Growing up I was afraid of many things; butterflies, birds, bees, cats, dogs. Anything that moved - even my shadow my mom would tell me. But as I reflect back on it now, I think I was more afraid of my light. It was in the shadows I would hide.
When I was a little girl entering the first grade my mother signed me up for a new pilot program. The plan of action was to provide a classroom that would accommodate all the quirky kids, although I don’t think this was the official pitch and strategy. I was assigned to this room because of extreme shyness and said fears.
There was also a little girl from China, who didn’t speak much English. She became one of my best friends. When my mother told me later in life that she didn’t speak much English, I was surprised. I couldn’t remember an accent or a struggle to understand her, or vice versa. We communicated just fine, especially when we went to her family’s restaurant and would order Shirley Temples at the bar, and feast on the maraschino cherries sitting in a bowl next to the shiny clear bar glasses.

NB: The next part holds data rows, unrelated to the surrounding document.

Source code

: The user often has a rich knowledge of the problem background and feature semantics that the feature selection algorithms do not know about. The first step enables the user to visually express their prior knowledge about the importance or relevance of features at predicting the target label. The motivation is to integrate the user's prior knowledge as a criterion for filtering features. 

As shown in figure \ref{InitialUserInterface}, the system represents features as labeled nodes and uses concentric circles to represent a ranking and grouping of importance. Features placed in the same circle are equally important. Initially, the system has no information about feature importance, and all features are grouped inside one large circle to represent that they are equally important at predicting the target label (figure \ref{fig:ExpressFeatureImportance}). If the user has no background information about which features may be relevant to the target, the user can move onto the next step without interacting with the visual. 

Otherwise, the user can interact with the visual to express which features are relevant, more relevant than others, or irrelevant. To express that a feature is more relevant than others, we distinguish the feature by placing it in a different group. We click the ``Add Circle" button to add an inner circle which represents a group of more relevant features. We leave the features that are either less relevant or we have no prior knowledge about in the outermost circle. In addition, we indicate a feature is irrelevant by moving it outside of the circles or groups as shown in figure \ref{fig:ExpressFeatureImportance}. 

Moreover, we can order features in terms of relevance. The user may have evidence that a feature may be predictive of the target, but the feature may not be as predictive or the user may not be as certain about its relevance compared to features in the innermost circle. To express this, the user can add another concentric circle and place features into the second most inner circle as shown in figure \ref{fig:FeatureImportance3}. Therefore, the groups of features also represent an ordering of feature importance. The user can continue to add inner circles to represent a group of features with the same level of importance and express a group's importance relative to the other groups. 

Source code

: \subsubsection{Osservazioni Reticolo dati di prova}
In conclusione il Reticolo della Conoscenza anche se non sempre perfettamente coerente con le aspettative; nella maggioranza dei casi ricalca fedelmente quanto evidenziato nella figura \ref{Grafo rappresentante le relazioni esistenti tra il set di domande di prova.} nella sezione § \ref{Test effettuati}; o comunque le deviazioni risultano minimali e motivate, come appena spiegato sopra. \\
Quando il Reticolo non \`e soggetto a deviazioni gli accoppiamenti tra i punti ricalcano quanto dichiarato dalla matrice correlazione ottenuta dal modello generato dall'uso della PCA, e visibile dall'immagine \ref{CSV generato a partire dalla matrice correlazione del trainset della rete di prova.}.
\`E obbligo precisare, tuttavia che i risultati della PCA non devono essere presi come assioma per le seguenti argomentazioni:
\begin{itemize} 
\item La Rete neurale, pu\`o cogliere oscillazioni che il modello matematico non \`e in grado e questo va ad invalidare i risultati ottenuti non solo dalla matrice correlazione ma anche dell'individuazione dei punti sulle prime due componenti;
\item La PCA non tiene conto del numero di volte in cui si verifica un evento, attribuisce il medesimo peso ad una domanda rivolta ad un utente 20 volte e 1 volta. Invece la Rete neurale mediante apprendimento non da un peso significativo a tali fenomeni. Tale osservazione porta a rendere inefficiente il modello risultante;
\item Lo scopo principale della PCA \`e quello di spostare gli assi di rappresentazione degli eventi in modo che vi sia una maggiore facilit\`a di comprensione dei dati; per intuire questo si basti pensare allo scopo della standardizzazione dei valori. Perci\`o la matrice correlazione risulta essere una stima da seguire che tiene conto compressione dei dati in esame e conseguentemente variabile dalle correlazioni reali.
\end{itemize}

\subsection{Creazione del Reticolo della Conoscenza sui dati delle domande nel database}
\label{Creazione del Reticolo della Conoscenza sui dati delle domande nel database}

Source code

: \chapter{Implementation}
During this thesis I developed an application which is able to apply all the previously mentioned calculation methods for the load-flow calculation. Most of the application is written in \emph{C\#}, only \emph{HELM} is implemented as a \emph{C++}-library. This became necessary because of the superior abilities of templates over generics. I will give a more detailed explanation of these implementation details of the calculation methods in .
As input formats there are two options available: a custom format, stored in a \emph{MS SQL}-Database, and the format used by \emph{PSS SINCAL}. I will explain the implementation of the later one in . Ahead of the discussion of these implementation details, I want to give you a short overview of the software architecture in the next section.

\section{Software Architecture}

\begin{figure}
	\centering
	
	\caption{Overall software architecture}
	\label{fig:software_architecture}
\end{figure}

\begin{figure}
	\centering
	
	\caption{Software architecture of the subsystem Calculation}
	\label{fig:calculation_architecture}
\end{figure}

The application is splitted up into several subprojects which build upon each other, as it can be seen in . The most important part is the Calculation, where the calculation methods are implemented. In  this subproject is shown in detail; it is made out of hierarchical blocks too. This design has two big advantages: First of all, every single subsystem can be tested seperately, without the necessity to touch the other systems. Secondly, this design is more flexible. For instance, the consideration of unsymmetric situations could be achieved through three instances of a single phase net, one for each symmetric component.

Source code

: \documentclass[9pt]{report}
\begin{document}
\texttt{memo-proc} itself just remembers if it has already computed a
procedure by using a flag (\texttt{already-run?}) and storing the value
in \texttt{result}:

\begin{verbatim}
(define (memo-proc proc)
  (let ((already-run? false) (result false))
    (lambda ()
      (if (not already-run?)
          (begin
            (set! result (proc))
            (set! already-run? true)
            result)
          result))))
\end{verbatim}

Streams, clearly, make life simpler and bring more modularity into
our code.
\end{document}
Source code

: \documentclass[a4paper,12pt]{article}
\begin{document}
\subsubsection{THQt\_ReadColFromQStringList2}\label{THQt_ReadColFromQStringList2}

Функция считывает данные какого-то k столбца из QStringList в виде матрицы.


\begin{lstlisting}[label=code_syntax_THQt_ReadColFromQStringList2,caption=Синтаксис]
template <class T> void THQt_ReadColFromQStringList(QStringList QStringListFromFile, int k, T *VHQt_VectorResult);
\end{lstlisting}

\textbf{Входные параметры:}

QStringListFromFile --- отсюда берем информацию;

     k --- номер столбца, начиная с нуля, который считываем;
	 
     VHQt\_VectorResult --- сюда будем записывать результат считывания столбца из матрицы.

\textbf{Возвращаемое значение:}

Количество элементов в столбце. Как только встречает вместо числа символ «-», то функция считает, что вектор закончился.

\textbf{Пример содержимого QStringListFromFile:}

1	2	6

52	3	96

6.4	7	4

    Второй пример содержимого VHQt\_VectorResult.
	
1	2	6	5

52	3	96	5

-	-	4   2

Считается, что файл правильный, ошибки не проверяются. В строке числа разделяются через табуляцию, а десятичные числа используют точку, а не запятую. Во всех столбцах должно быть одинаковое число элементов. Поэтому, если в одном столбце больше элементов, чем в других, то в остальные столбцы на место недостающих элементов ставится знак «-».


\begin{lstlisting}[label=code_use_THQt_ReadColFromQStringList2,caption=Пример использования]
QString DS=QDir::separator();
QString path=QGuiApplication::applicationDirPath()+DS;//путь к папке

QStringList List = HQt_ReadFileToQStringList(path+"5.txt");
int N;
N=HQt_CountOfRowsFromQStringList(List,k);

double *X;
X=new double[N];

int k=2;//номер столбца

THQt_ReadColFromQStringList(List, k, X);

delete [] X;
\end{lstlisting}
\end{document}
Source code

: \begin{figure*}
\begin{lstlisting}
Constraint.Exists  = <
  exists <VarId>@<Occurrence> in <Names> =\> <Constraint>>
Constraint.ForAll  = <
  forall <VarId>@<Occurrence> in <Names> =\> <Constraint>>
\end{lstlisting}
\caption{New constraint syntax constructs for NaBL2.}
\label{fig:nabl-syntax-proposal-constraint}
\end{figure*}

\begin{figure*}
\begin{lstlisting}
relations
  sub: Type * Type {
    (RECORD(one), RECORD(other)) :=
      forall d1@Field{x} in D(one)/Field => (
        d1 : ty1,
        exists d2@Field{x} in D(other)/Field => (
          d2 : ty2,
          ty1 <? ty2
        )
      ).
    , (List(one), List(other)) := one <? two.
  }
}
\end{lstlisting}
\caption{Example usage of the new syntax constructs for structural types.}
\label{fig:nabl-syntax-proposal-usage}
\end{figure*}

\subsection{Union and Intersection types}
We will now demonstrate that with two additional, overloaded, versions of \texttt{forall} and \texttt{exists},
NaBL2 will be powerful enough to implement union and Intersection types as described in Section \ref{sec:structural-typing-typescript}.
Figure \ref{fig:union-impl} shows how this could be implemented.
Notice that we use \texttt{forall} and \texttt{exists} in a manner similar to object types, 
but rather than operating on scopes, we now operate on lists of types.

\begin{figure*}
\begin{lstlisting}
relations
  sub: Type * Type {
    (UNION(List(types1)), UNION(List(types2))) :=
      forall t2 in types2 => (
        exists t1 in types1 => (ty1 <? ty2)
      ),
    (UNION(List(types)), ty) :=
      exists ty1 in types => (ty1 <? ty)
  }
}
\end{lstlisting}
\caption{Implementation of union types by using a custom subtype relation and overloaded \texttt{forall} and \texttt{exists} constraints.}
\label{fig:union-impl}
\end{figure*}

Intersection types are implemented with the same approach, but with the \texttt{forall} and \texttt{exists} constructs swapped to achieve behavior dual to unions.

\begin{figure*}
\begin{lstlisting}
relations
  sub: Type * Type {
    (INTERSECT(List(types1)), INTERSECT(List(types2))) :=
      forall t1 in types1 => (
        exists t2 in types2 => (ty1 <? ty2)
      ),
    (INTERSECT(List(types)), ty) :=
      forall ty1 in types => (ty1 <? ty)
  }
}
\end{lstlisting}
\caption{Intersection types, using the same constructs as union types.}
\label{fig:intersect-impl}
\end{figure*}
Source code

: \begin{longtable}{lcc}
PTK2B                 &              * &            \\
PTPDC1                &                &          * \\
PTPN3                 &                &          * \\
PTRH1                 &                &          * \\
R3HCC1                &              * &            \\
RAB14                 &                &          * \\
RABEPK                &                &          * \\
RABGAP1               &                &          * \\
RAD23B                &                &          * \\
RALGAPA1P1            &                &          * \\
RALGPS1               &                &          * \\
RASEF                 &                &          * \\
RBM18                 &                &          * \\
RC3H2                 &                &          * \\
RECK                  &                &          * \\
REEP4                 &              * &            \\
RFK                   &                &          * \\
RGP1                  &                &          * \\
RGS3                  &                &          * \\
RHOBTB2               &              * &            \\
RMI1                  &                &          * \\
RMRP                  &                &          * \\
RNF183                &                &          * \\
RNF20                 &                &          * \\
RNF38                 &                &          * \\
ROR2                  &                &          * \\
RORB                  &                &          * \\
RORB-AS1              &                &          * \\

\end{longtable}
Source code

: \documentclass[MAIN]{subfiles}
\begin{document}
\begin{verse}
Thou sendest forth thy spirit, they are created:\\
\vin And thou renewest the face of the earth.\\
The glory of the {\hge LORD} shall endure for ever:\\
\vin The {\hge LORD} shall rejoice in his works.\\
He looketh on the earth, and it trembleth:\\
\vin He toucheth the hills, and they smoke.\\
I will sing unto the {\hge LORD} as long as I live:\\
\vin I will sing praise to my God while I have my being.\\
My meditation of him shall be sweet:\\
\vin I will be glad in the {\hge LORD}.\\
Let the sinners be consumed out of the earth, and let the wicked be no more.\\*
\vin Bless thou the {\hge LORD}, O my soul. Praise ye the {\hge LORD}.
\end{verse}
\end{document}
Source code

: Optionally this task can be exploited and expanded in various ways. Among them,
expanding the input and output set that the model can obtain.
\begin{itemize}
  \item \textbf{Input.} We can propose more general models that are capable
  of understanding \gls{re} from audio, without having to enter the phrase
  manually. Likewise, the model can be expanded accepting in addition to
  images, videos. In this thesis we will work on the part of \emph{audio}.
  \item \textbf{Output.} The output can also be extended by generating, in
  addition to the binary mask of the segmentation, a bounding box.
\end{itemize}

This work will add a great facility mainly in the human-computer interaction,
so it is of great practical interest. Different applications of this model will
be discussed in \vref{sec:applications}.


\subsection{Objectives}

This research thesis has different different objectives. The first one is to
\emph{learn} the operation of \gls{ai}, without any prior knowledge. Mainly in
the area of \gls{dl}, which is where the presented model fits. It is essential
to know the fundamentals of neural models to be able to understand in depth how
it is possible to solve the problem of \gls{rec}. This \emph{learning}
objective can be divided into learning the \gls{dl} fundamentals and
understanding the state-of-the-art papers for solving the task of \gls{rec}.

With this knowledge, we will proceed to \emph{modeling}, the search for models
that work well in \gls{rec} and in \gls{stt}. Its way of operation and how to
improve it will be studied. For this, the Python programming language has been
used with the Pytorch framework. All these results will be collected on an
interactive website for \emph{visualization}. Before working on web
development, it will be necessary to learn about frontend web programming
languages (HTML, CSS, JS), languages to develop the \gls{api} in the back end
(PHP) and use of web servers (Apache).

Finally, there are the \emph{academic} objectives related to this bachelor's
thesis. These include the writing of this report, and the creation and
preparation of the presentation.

Then there was the little boy, who was so angry all the time. He would go around punching kids. I caught it in the stomach a couple of times. He didn’t last the year. Too many kids were getting hurt. I remember my teacher being bummed about this. I must confess I was not. I was a bit terrified of him. But I do wonder what the boy’s story was. I remember finding courage one day and asked him, before he had to leave, why he was so mad all time? He just grumbled back at me and kept his head down. This ended our brief moment and I was grateful he didn’t hit me.
There was another little girl who shared space with us. Her mom was dying from complications of diabetes. She would get so sad sometimes. I didn’t understand what she was going through, but I could feel her sad. I remember her crying a lot after her mom passed. My heart would feel hers and I would wait for her to come around again from time to time, in the midst of her grief. She did, but her sad stayed. It was heartbreaking.
There was also my first crush in this classroom of quirks. His name was Michael and he was quiet, like me. My heart would beat so fast whenever I was around him. I had no idea why, and so in my extreme shyness, I’d be like a deer in the headlights and just stare at him. He would promptly move away. I picked his name out of a hat at Christmas when choosing Secret Santas. I remember my mom taking me to pick out a present for him. We bought a small pack of matchbox cars. I think there were five or six of them in a pack. I watched him open his present and could tell he liked them. I was so pleased. I found courage again and asked if he liked the cars. He gave me a sideways glance and a quiet "uh huh"and moved away from me, again. I think it was my signature deer in the headlight stare. That was the extent of our relationship. Me staring, and him moving away.
So there we were, along with a few others, like the toys on the Isle of Misfits, shining our lights and playing in theshadows. I wasn’t afraid in this classroom. We all knew each other and liked each other very much. There was no miss in our fit in our little first-grade classroom of quirks at Underwood School in Milwaukee Wisconsin.
It was in this classroom I decided I wanted to be a first-grade teacher because our teacher fit too. She was one of us and modeled what she expected. It was the place we started to get to know our shadows.
My tendency is to still go into the shadows and hide, but I know the light won’t be denied, so I find the courage time and again to stand there instead, feel its warm and hold hands with the darkness that defines it. It belongs too.